• _WHAT IS EXPECTED_:
Beginning with the line containing "<code>https://www.youtube.com/watch?v=KeDLsBmi3JA</code>" and ending with the last line of the records, set down every line exactly.

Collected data
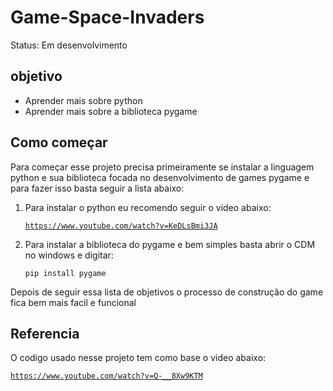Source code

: # Game-Space-Invaders

Status: Em desenvolvimento

## objetivo

+ Aprender mais sobre python
+ Aprender mais sobre a biblioteca pygame
## Como começar

Para começar esse projeto precisa primeiramente se instalar a linguagem python e sua biblioteca focada no desenvolvimento de games pygame e para fazer isso basta seguir a lista abaixo:

1) Para instalar o python eu recomendo seguir o video abaixo:

    <code>https://www.youtube.com/watch?v=KeDLsBmi3JA</code>

2) Para instalar a biblioteca do pygame e bem simples basta abrir o CDM no windows e digitar:

    <code>pip install pygame</code>

Depois de seguir essa lista de objetivos o processo de construção do game fica bem mais facil e funcional

## Referencia

O codigo usado nesse projeto tem como base o video abaixo:

<code>https://www.youtube.com/watch?v=Q-__8Xw9KTM</code>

• _EXERCISE ANSWER_:
    <code>https://www.youtube.com/watch?v=KeDLsBmi3JA</code>

2) Para instalar a biblioteca do pygame e bem simples basta abrir o CDM no windows e digitar:

    <code>pip install pygame</code>

Depois de seguir essa lista de objetivos o processo de construção do game fica bem mais facil e funcional

## Referencia

O codigo usado nesse projeto tem como base o video abaixo:

<code>https://www.youtube.com/watch?v=Q-__8Xw9KTM</code>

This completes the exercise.